Фантастическая автобиография
Поверить в заявление Синявского о том, что «Спокойной ночи» – «не совсем автобиография», а «художественное произведение», означало бы игнорировать то, что Дональд Фангер назвал «намеренным умыслом» [Laird 1986: 8], [Fanger 1986: 1322]. На самом деле книга пронизана этой преднамеренностью, не в последнюю очередь потому, что она представлена читателю как художественное произведение. Опровержение официальной советской «героической биографии» и соцреалистического романа, который в процессе взаимообогащения официального дискурса и литературы, характерного для социалистического реализма, стал изложением «ритуальной биографии», вступает в противоречие также с канонами и ожиданиями диссидентской среды:
Советский диссидент освобождает себя от необходимости записывать свою жизнь, становиться лишь очередным свидетелем своей эпохи, во имя того, чтобы оставаться творцом самого себя [Nussbaum 1990: 257].
В то же время отказ Синявского от предсказуемых форм диссидентской литературы, в которой преобладает «фактография», – мемуаров, дневников, временной летописи – был не резким жестом неприсоединения, а, скорее, сложным творческим шагом в переосмыслении отношений с прежними тенденциями русской литературы.

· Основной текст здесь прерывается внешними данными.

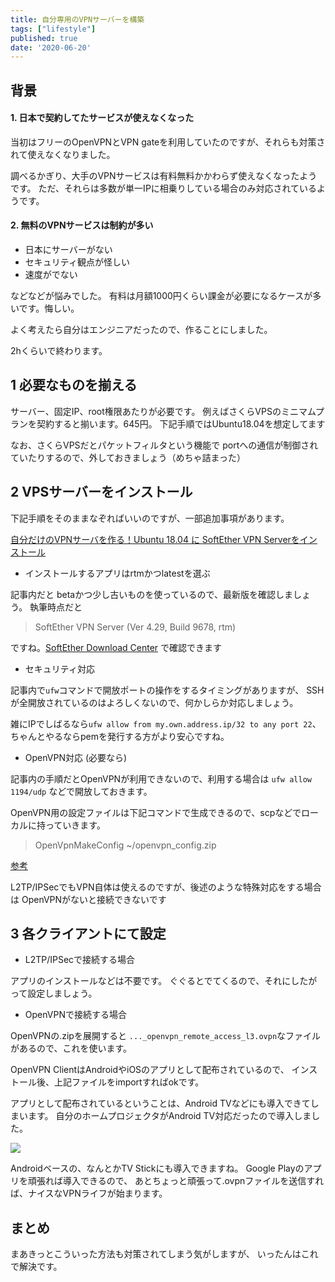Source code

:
 ```yaml
---
title: 自分専用のVPNサーバーを構築
tags: ["lifestyle"]
published: true
date: '2020-06-20'
---
```


## 背景

#### 1. 日本で契約してたサービスが使えなくなった

当初はフリーのOpenVPNとVPN gateを利用していたのですが、それらも対策されて使えなくなりました。

調べるかぎり、大手のVPNサービスは有料無料かかわらず使えなくなったようです。
ただ、それらは多数が単一IPに相乗りしている場合のみ対応されているようです。

#### 2. 無料のVPNサービスは制約が多い

- 日本にサーバーがない
- セキュリティ観点が怪しい
- 速度がでない

などなどが悩みでした。
有料は月額1000円くらい課金が必要になるケースが多いです。悔しい。

よく考えたら自分はエンジニアだったので、作ることにしました。

2hくらいで終わります。

## 1 必要なものを揃える
サーバー、固定IP、root権限あたりが必要です。
例えばさくらVPSのミニマムプランを契約すると揃います。645円。
下記手順ではUbuntu18.04を想定してます

なお、さくらVPSだとパケットフィルタという機能で
portへの通信が制御されていたりするので、外しておきましょう（めちゃ詰まった）

## 2 VPSサーバーをインストール
下記手順をそのままなぞればいいのですが、一部追加事項があります。

[自分だけのVPNサーバを作る！Ubuntu 18.04 に SoftEther VPN Serverをインストール](https://qiita.com/dogwood008/items/3d11ea67661a5b6bc59d)

- インストールするアプリはrtmかつlatestを選ぶ

記事内だと betaかつ少し古いものを使っているので、最新版を確認しましょう。
執筆時点だと

>SoftEther VPN Server (Ver 4.29, Build 9678, rtm)

ですね。[SoftEther Download Center](https://www.softether-download.com/en.aspx?product=softether)
で確認できます

- セキュリティ対応

記事内で`ufw`コマンドで開放ポートの操作をするタイミングがありますが、
SSHが全開放されているのはよろしくないので、何かしらか対応しましょう。

雑にIPでしばるなら`ufw allow from my.own.address.ip/32 to any port 22`、
ちゃんとやるならpemを発行する方がより安心ですね。

- OpenVPN対応 (必要なら)

記事内の手順だとOpenVPNが利用できないので、利用する場合は
`ufw allow 1194/udp`
などで開放しておきます。

OpenVPN用の設定ファイルは下記コマンドで生成できるので、scpなどでローカルに持っていきます。
> OpenVpnMakeConfig ~/openvpn_config.zip

[参考](https://www.vpsserver.com/community/tutorials/14/setup-openvpn-l2tp-ipsec-sstp-vpn-using-softether/)


L2TP/IPSecでもVPN自体は使えるのですが、後述のような特殊対応をする場合は
OpenVPNがないと接続できないです

## 3 各クライアントにて設定

- L2TP/IPSecで接続する場合

アプリのインストールなどは不要です。
ぐぐるとでてくるので、それにしたがって設定しましょう。

- OpenVPNで接続する場合

OpenVPNの.zipを展開すると
`..._openvpn_remote_access_l3.ovpn`なファイルがあるので、これを使います。

OpenVPN ClientはAndroidやiOSのアプリとして配布されているので、
インストール後、上記ファイルをimportすればokです。

アプリとして配布されているということは、Android TVなどにも導入できてしまいます。
自分のホームプロジェクタがAndroid TV対応だったので導入しました。

<a href="https://www.amazon.co.jp/Anker-Capsule-%E3%83%A2%E3%83%90%E3%82%A4%E3%83%AB%E3%83%97%E3%83%AD%E3%82%B8%E3%82%A7%E3%82%AF%E3%82%BF%E3%83%BC%EF%BC%89%E3%80%90200-ANSI%E3%83%AB%E3%83%BC%E3%83%A1%E3%83%B3-%E3%82%AA%E3%83%BC%E3%83%88%E3%83%95%E3%82%A9%E3%83%BC%E3%82%AB%E3%82%B9%E6%A9%9F%E8%83%BD/dp/B07QBXMY2Z/ref=as_li_ss_il?ie=UTF8&linkCode=li2&tag=techeten02-22&linkId=06eb80104488df090281e985727effae&language=ja_JP" target="_blank"><img border="0" src="//ws-fe.amazon-adsystem.com/widgets/q?_encoding=UTF8&ASIN=B07QBXMY2Z&Format=_SL160_&ID=AsinImage&MarketPlace=JP&ServiceVersion=20070822&WS=1&tag=techeten02-22&language=ja_JP" ></a><img src="https://ir-jp.amazon-adsystem.com/e/ir?t=techeten02-22&language=ja_JP&l=li2&o=9&a=B07QBXMY2Z" width="1" height="1" border="0" alt="" style="border:none !important; margin:0px !important;" />


Androidベースの、なんとかTV Stickにも導入できますね。
Google Playのアプリを頑張れば導入できるので、
あとちょっと頑張って.ovpnファイルを送信すれば、ナイスなVPNライフが始まります。

## まとめ

まあきっとこういった方法も対策されてしまう気がしますが、
いったんはこれで解決です。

Правду нельзя передать через фактологическое и объективное описание реальности – этой идеей, заложенной в лагерных произведениях Синявского и ставшей лейтмотивом его фантастической автобиографии, он обязан Достоевскому.
Тюрьма открыла Достоевскому, что человек не плох и не хорош, но иррационален, безграничен, и в этой самой иррациональности – свободен. Основываясь на этом откровении, Достоевский, по словам Синявского, отошел от традиционного «романа характеров» (в понимании «реалистического романа»), который «воплощает материалистическое понимание природы человека» и начал писать «романы состояния» [Theimer Nepomnyashchy 1991а: 17]. Психологический анализ, линейное развитие персонажей более не применимы, поскольку человек реагирует, «впадая в состояния» и «выпрыгивая из самого себя», как Раскольников. Синявский предлагает читателю считать его самого главным героем собственной жизни и истории – непростой фигуры, возможно, не совсем безупречной, но конечно, безусловно не злой.
Связь с Достоевским в главной теме «Спокойной ночи» становится глубже, обогащаясь не просто идеей рождения Синявского как писателя Терца, но и мыслью о его искуплении, духовном и творческом воскресении посредством литературы. «Спокойной ночи» – не только оправдание Синявского, пишущего как Терц, но дерзкое продолжение, третья часть того, что можно рассматривать как трилогию, начатую «Прогулками с Пушкиным» и «В тени Гоголя».
Если вокруг Достоевского формируется тематическое ядро романа Синявского, то в качестве его предшественников в сфере автобиографии следует обращаться к Пастернаку и Пушкину, Розанову и Маяковскому – как не столько к образцу, сколько воплощению духа повествования, – в то же время обратная траектория текста повторяет художественную структуру «В тени Гоголя».